Information given
<<<<

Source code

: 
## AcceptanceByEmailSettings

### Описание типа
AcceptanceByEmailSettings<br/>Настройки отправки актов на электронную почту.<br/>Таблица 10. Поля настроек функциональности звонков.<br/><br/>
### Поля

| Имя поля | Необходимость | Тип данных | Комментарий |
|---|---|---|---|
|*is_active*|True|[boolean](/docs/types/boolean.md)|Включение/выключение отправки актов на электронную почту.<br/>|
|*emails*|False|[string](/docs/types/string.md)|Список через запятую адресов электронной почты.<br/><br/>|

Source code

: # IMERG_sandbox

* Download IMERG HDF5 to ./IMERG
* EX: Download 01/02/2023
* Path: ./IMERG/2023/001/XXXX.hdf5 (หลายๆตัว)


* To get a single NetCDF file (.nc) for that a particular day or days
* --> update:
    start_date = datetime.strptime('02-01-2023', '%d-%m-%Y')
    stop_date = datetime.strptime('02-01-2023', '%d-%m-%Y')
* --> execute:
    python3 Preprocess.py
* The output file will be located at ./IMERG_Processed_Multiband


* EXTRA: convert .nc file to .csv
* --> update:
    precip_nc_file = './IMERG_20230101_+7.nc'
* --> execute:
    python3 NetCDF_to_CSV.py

>>>>

Exercise instructions
Write out, word for word, every line from the one containing "file to .csv" through the last line of the records above.

The completed task
* EXTRA: convert .nc file to .csv
* --> update:
    precip_nc_file = './IMERG_20230101_+7.nc'
* --> execute:
    python3 NetCDF_to_CSV.py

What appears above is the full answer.